Jeremy Grey: Oh, that's great? Why don't you feed me to the lions? Step on my head when I am drowning.
John Beckwith: What?
Jeremy Grey: What do you mean what? What a great friend. John, you have a wedding and a reception to seal the deal. There's no overtime.
John Beckwith: No overtime. Yeah, well what about the Chang wedding three years ago. 2am, you drag me to watch you and some chick play Mah-Jongg with her grandmother? In a retirement home.
Jeremy Grey: Completely different situation. She was a very family-oriented girl.
John Beckwith: Yeah.
Jeremy Grey: That was my first Asian!

John Beckwith: I have a better idea. Throw an interception to Claire, get her feeling good about herself. You think you can do that?
Jeremy Grey: John, I was first team All-State. I can put the ball anywhere I want to. I'll make it rain out here.

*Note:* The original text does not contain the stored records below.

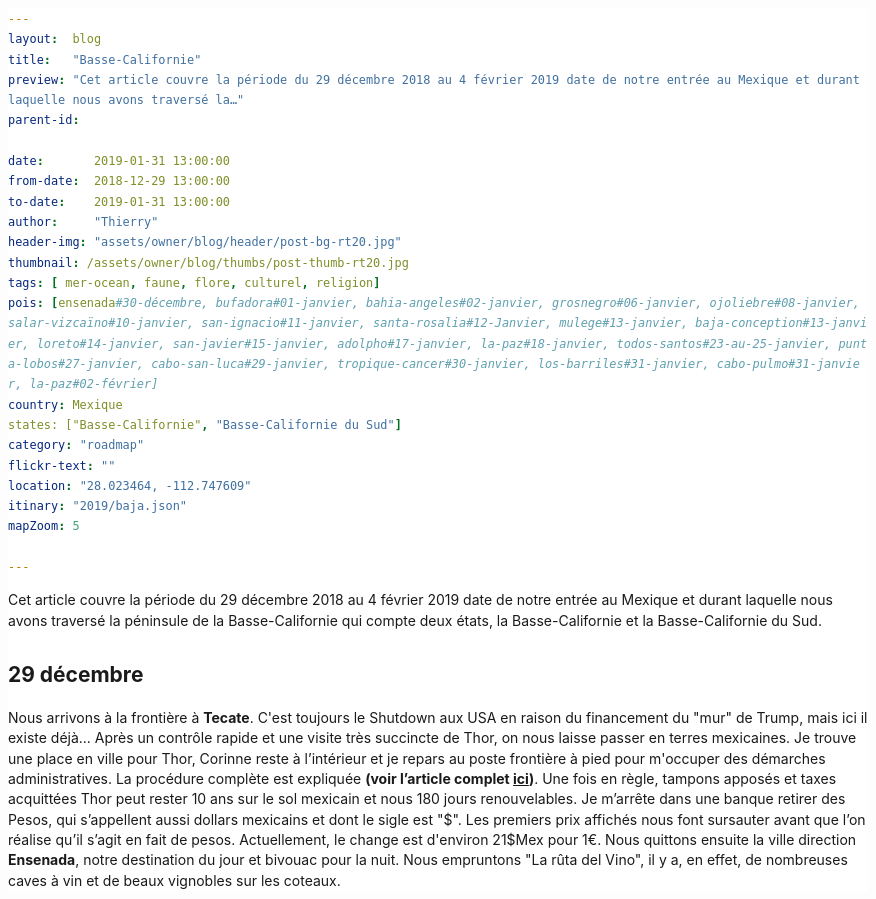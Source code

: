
 ```yaml
---
layout:  blog
title:   "Basse-Californie"
preview: "Cet article couvre la période du 29 décembre 2018 au 4 février 2019 date de notre entrée au Mexique et durant laquelle nous avons traversé la…"
parent-id: 

date:       2019-01-31 13:00:00
from-date:  2018-12-29 13:00:00
to-date:    2019-01-31 13:00:00
author:     "Thierry"
header-img: "assets/owner/blog/header/post-bg-rt20.jpg"
thumbnail: /assets/owner/blog/thumbs/post-thumb-rt20.jpg
tags: [ mer-ocean, faune, flore, culturel, religion]
pois: [ensenada#30-décembre, bufadora#01-janvier, bahia-angeles#02-janvier, grosnegro#06-janvier, ojoliebre#08-janvier, salar-vizcaïno#10-janvier, san-ignacio#11-janvier, santa-rosalia#12-Janvier, mulege#13-janvier, baja-conception#13-janvier, loreto#14-janvier, san-javier#15-janvier, adolpho#17-janvier, la-paz#18-janvier, todos-santos#23-au-25-janvier, punta-lobos#27-janvier, cabo-san-luca#29-janvier, tropique-cancer#30-janvier, los-barriles#31-janvier, cabo-pulmo#31-janvier, la-paz#02-février]
country: Mexique
states: ["Basse-Californie", "Basse-Californie du Sud"]
category: "roadmap"
flickr-text: ""
location: "28.023464, -112.747609"
itinary: "2019/baja.json"
mapZoom: 5

---
```


Cet article couvre la période du 29 décembre 2018 au 4 février 2019 date de notre entrée au Mexique et durant laquelle nous avons traversé la péninsule de la Basse-Californie qui compte deux états, la Basse-Californie et la Basse-Californie du Sud.

## 29 décembre

Nous arrivons à la frontière à **Tecate**. C'est toujours le Shutdown aux USA en raison du financement du "mur" de Trump, mais ici il existe déjà... Après un contrôle rapide et une visite très succincte de Thor, on nous laisse passer en terres mexicaines. Je trouve une place en ville pour Thor, Corinne reste à l’intérieur et je repars au poste frontière à pied pour m'occuper des démarches administratives. La procédure complète est expliquée **(voir l’article complet <a href="{{site.baseurl}}{% post_url 2019/2018-12-29-usa-tecate %}">ici</a>)**.
Une fois en règle, tampons apposés et taxes acquittées Thor peut rester 10 ans sur le sol mexicain et nous 180 jours renouvelables. Je m’arrête dans une banque retirer des Pesos, qui s’appellent aussi dollars mexicains et dont le sigle est "$". Les premiers prix affichés nous font sursauter avant que l’on réalise qu’il s’agit en fait de pesos. Actuellement, le change est d'environ 21$Mex pour 1€. Nous quittons ensuite la ville direction **Ensenada**, notre destination du jour et bivouac pour la nuit. Nous empruntons "La rûta del Vino", il y a, en effet, de nombreuses caves à vin et de beaux vignobles sur les coteaux.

Gloria Cleary: I've been thinking about what you said and I think the problem is that I'm not being adventurous enough for you.
Jeremy Grey: Gloria, I think that's the complete opposite of what I was saying.

Gloria Cleary: You're really talented.
Jeremy Grey: I can go on all day. Last week I made, to scale, a balloon model of Wrigley Field. I don't have anywhere to put it.
Gloria Cleary: I'll have a sports car.
Jeremy Grey: How about a dance?
Gloria Cleary: That's what I really wanted.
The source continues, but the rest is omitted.